─── Dataset extract ───
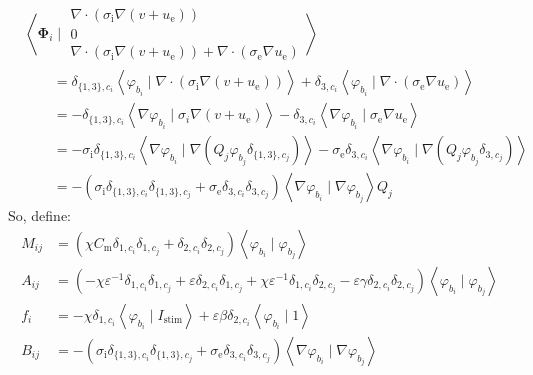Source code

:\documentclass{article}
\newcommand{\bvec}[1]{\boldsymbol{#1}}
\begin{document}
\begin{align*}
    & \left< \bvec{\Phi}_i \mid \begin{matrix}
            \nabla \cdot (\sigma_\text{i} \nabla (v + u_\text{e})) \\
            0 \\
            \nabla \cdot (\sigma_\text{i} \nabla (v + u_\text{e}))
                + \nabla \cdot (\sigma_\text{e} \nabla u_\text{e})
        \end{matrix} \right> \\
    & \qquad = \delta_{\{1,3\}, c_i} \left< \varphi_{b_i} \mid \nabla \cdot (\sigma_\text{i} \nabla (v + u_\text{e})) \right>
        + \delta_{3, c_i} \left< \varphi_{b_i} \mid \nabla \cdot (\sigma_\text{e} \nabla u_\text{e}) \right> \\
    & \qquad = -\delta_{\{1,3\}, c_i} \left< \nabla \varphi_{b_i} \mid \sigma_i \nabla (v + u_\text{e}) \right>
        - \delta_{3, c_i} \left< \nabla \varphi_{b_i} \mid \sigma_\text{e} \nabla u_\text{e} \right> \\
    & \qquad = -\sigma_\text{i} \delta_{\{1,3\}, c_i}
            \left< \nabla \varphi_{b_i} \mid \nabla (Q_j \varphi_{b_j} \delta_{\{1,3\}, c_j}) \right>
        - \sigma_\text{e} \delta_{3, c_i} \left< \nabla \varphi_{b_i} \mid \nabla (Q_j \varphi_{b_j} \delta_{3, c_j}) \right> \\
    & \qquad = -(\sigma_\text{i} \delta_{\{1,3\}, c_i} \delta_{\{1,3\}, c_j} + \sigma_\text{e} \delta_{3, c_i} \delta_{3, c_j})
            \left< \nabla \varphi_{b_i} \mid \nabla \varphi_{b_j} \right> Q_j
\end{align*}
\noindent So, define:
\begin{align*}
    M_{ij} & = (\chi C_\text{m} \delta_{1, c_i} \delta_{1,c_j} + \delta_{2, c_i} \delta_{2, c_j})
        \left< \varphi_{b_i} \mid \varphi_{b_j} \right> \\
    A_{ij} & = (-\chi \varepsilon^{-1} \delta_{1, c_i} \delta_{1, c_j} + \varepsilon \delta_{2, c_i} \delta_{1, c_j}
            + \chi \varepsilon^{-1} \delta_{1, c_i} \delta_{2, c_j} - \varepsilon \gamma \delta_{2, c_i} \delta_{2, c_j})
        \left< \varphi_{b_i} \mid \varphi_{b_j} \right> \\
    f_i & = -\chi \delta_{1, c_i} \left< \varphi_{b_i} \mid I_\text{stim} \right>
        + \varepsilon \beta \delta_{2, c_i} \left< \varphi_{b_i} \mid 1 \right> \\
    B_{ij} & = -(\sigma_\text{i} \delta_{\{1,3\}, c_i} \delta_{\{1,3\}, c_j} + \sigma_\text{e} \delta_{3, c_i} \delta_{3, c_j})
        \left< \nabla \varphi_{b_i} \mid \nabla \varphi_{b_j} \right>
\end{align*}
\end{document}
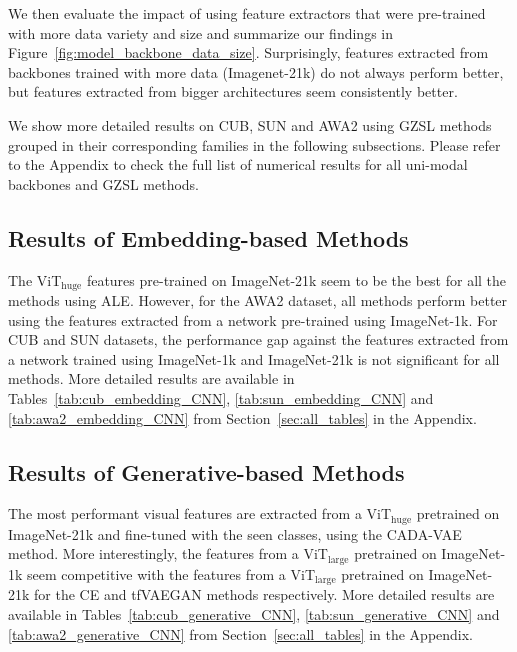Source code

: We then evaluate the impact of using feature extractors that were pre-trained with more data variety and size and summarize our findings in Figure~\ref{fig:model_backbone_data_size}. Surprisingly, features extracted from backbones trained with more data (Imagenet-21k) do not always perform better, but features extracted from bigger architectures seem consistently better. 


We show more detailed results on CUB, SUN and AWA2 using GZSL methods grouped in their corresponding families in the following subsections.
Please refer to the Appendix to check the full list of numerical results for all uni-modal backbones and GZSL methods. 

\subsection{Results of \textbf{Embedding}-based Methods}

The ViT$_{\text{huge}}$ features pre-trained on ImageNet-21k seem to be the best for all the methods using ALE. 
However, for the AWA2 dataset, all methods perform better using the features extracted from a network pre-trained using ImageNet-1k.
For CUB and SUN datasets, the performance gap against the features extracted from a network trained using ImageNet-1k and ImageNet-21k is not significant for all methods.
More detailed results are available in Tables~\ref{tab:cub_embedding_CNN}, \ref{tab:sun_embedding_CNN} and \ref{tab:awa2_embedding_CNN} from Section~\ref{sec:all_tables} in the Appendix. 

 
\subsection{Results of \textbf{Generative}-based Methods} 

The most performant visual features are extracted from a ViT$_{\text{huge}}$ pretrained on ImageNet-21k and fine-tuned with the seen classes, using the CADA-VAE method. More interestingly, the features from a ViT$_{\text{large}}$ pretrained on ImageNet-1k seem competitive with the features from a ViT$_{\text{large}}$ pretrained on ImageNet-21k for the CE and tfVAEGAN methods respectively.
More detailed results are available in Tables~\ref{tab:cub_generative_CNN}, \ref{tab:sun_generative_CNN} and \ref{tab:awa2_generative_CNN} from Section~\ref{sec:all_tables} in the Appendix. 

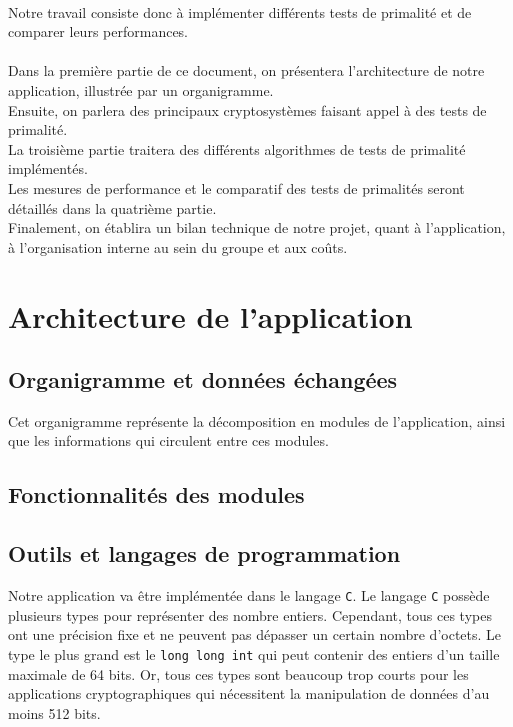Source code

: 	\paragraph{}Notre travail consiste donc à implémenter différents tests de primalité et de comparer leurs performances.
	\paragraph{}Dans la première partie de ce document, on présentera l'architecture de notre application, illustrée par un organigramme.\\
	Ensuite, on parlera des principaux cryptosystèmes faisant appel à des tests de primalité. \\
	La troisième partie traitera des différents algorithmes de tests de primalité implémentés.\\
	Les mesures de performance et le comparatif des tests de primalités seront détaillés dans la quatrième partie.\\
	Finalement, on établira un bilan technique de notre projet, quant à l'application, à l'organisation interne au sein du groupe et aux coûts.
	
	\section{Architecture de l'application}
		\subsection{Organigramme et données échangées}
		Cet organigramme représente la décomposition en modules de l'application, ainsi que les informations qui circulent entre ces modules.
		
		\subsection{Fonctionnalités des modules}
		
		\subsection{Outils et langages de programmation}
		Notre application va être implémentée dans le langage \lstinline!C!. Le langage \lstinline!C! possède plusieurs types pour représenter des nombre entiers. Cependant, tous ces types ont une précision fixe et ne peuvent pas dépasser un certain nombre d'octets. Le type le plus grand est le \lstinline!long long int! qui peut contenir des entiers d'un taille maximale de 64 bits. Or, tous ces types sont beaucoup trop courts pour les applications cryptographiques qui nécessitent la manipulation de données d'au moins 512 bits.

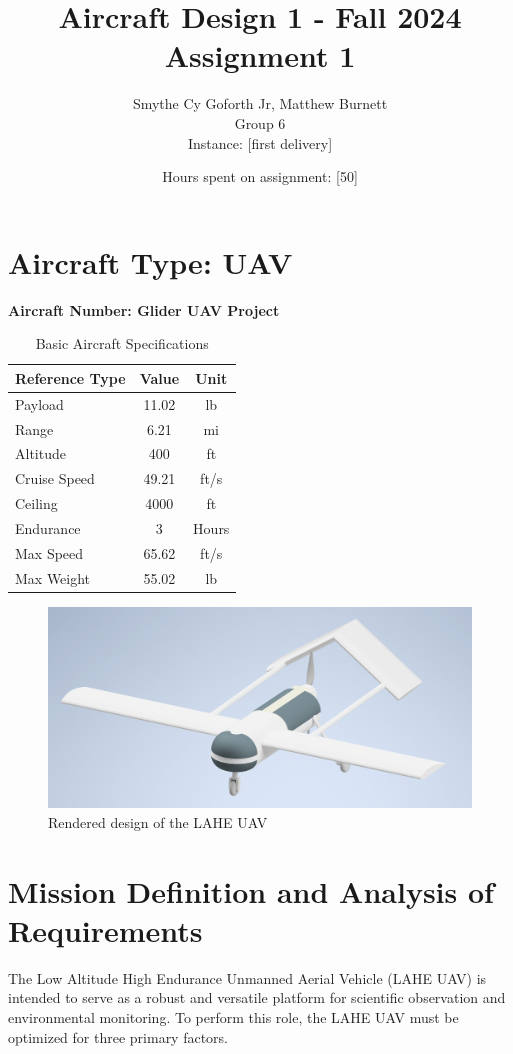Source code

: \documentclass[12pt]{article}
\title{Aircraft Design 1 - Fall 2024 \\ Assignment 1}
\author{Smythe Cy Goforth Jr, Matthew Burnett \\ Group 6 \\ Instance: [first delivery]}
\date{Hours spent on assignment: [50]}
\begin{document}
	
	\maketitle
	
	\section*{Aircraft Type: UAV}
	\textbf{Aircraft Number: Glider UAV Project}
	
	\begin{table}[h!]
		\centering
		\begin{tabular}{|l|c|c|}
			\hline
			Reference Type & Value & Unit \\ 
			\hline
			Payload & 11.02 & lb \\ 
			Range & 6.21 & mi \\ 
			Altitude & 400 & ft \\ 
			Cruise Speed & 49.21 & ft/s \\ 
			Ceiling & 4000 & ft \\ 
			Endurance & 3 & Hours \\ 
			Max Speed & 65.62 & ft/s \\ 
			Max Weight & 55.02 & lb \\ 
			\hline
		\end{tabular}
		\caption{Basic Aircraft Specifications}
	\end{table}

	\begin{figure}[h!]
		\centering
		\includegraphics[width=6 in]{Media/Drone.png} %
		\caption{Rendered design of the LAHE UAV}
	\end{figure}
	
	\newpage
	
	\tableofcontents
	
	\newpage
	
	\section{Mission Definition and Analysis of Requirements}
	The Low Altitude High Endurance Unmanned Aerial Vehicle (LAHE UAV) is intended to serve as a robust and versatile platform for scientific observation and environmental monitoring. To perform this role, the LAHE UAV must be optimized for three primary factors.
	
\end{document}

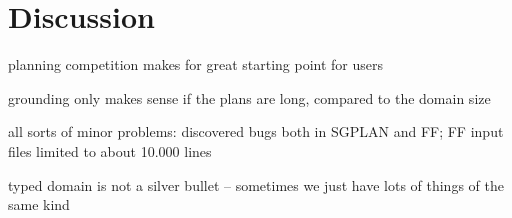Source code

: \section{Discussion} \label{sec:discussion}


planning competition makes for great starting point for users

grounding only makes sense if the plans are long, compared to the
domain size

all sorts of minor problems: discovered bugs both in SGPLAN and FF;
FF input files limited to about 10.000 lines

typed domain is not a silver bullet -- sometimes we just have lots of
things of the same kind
───
# What you need to do
The pictures stay out; everything else in the records above must be repeated exactly.

# Response below
Source code

:\documentclass{article}
\newcommand{\bvec}[1]{\boldsymbol{#1}}
\begin{document}
\begin{align*}
    & \left< \bvec{\Phi}_i \mid \begin{matrix}
            \nabla \cdot (\sigma_\text{i} \nabla (v + u_\text{e})) \\
            0 \\
            \nabla \cdot (\sigma_\text{i} \nabla (v + u_\text{e}))
                + \nabla \cdot (\sigma_\text{e} \nabla u_\text{e})
        \end{matrix} \right> \\
    & \qquad = \delta_{\{1,3\}, c_i} \left< \varphi_{b_i} \mid \nabla \cdot (\sigma_\text{i} \nabla (v + u_\text{e})) \right>
        + \delta_{3, c_i} \left< \varphi_{b_i} \mid \nabla \cdot (\sigma_\text{e} \nabla u_\text{e}) \right> \\
    & \qquad = -\delta_{\{1,3\}, c_i} \left< \nabla \varphi_{b_i} \mid \sigma_i \nabla (v + u_\text{e}) \right>
        - \delta_{3, c_i} \left< \nabla \varphi_{b_i} \mid \sigma_\text{e} \nabla u_\text{e} \right> \\
    & \qquad = -\sigma_\text{i} \delta_{\{1,3\}, c_i}
            \left< \nabla \varphi_{b_i} \mid \nabla (Q_j \varphi_{b_j} \delta_{\{1,3\}, c_j}) \right>
        - \sigma_\text{e} \delta_{3, c_i} \left< \nabla \varphi_{b_i} \mid \nabla (Q_j \varphi_{b_j} \delta_{3, c_j}) \right> \\
    & \qquad = -(\sigma_\text{i} \delta_{\{1,3\}, c_i} \delta_{\{1,3\}, c_j} + \sigma_\text{e} \delta_{3, c_i} \delta_{3, c_j})
            \left< \nabla \varphi_{b_i} \mid \nabla \varphi_{b_j} \right> Q_j
\end{align*}
\noindent So, define:
\begin{align*}
    M_{ij} & = (\chi C_\text{m} \delta_{1, c_i} \delta_{1,c_j} + \delta_{2, c_i} \delta_{2, c_j})
        \left< \varphi_{b_i} \mid \varphi_{b_j} \right> \\
    A_{ij} & = (-\chi \varepsilon^{-1} \delta_{1, c_i} \delta_{1, c_j} + \varepsilon \delta_{2, c_i} \delta_{1, c_j}
            + \chi \varepsilon^{-1} \delta_{1, c_i} \delta_{2, c_j} - \varepsilon \gamma \delta_{2, c_i} \delta_{2, c_j})
        \left< \varphi_{b_i} \mid \varphi_{b_j} \right> \\
    f_i & = -\chi \delta_{1, c_i} \left< \varphi_{b_i} \mid I_\text{stim} \right>
        + \varepsilon \beta \delta_{2, c_i} \left< \varphi_{b_i} \mid 1 \right> \\
    B_{ij} & = -(\sigma_\text{i} \delta_{\{1,3\}, c_i} \delta_{\{1,3\}, c_j} + \sigma_\text{e} \delta_{3, c_i} \delta_{3, c_j})
        \left< \nabla \varphi_{b_i} \mid \nabla \varphi_{b_j} \right>
\end{align*}
\end{document}
Source code

: We then evaluate the impact of using feature extractors that were pre-trained with more data variety and size and summarize our findings in Figure~\ref{fig:model_backbone_data_size}. Surprisingly, features extracted from backbones trained with more data (Imagenet-21k) do not always perform better, but features extracted from bigger architectures seem consistently better. 


We show more detailed results on CUB, SUN and AWA2 using GZSL methods grouped in their corresponding families in the following subsections.
Please refer to the Appendix to check the full list of numerical results for all uni-modal backbones and GZSL methods. 

\subsection{Results of \textbf{Embedding}-based Methods}

The ViT$_{\text{huge}}$ features pre-trained on ImageNet-21k seem to be the best for all the methods using ALE. 
However, for the AWA2 dataset, all methods perform better using the features extracted from a network pre-trained using ImageNet-1k.
For CUB and SUN datasets, the performance gap against the features extracted from a network trained using ImageNet-1k and ImageNet-21k is not significant for all methods.
More detailed results are available in Tables~\ref{tab:cub_embedding_CNN}, \ref{tab:sun_embedding_CNN} and \ref{tab:awa2_embedding_CNN} from Section~\ref{sec:all_tables} in the Appendix. 

 
\subsection{Results of \textbf{Generative}-based Methods} 

The most performant visual features are extracted from a ViT$_{\text{huge}}$ pretrained on ImageNet-21k and fine-tuned with the seen classes, using the CADA-VAE method. More interestingly, the features from a ViT$_{\text{large}}$ pretrained on ImageNet-1k seem competitive with the features from a ViT$_{\text{large}}$ pretrained on ImageNet-21k for the CE and tfVAEGAN methods respectively.
More detailed results are available in Tables~\ref{tab:cub_generative_CNN}, \ref{tab:sun_generative_CNN} and \ref{tab:awa2_generative_CNN} from Section~\ref{sec:all_tables} in the Appendix. 

Source code

: 	\paragraph{}Notre travail consiste donc à implémenter différents tests de primalité et de comparer leurs performances.
	\paragraph{}Dans la première partie de ce document, on présentera l'architecture de notre application, illustrée par un organigramme.\\
	Ensuite, on parlera des principaux cryptosystèmes faisant appel à des tests de primalité. \\
	La troisième partie traitera des différents algorithmes de tests de primalité implémentés.\\
	Les mesures de performance et le comparatif des tests de primalités seront détaillés dans la quatrième partie.\\
	Finalement, on établira un bilan technique de notre projet, quant à l'application, à l'organisation interne au sein du groupe et aux coûts.
	
	\section{Architecture de l'application}
		\subsection{Organigramme et données échangées}
		Cet organigramme représente la décomposition en modules de l'application, ainsi que les informations qui circulent entre ces modules.
		
		\subsection{Fonctionnalités des modules}
		
		\subsection{Outils et langages de programmation}
		Notre application va être implémentée dans le langage \lstinline!C!. Le langage \lstinline!C! possède plusieurs types pour représenter des nombre entiers. Cependant, tous ces types ont une précision fixe et ne peuvent pas dépasser un certain nombre d'octets. Le type le plus grand est le \lstinline!long long int! qui peut contenir des entiers d'un taille maximale de 64 bits. Or, tous ces types sont beaucoup trop courts pour les applications cryptographiques qui nécessitent la manipulation de données d'au moins 512 bits.

Source code

: \documentclass[12pt]{article}
\title{Aircraft Design 1 - Fall 2024 \\ Assignment 1}
\author{Smythe Cy Goforth Jr, Matthew Burnett \\ Group 6 \\ Instance: [first delivery]}
\date{Hours spent on assignment: [50]}
\begin{document}
	
	\maketitle
	
	\section*{Aircraft Type: UAV}
	\textbf{Aircraft Number: Glider UAV Project}
	
	\begin{table}[h!]
		\centering
		\begin{tabular}{|l|c|c|}
			\hline
			Reference Type & Value & Unit \\ 
			\hline
			Payload & 11.02 & lb \\ 
			Range & 6.21 & mi \\ 
			Altitude & 400 & ft \\ 
			Cruise Speed & 49.21 & ft/s \\ 
			Ceiling & 4000 & ft \\ 
			Endurance & 3 & Hours \\ 
			Max Speed & 65.62 & ft/s \\ 
			Max Weight & 55.02 & lb \\ 
			\hline
		\end{tabular}
		\caption{Basic Aircraft Specifications}
	\end{table}

	\begin{figure}[h!]
		\centering
		\includegraphics[width=6 in]{Media/Drone.png} %
		\caption{Rendered design of the LAHE UAV}
	\end{figure}
	
	\newpage
	
	\tableofcontents
	
	\newpage
	
	\section{Mission Definition and Analysis of Requirements}
	The Low Altitude High Endurance Unmanned Aerial Vehicle (LAHE UAV) is intended to serve as a robust and versatile platform for scientific observation and environmental monitoring. To perform this role, the LAHE UAV must be optimized for three primary factors.
	
\end{document}

Source code

: \section{Discussion} \label{sec:discussion}


planning competition makes for great starting point for users

grounding only makes sense if the plans are long, compared to the
domain size

all sorts of minor problems: discovered bugs both in SGPLAN and FF;
FF input files limited to about 10.000 lines

typed domain is not a silver bullet -- sometimes we just have lots of
things of the same kind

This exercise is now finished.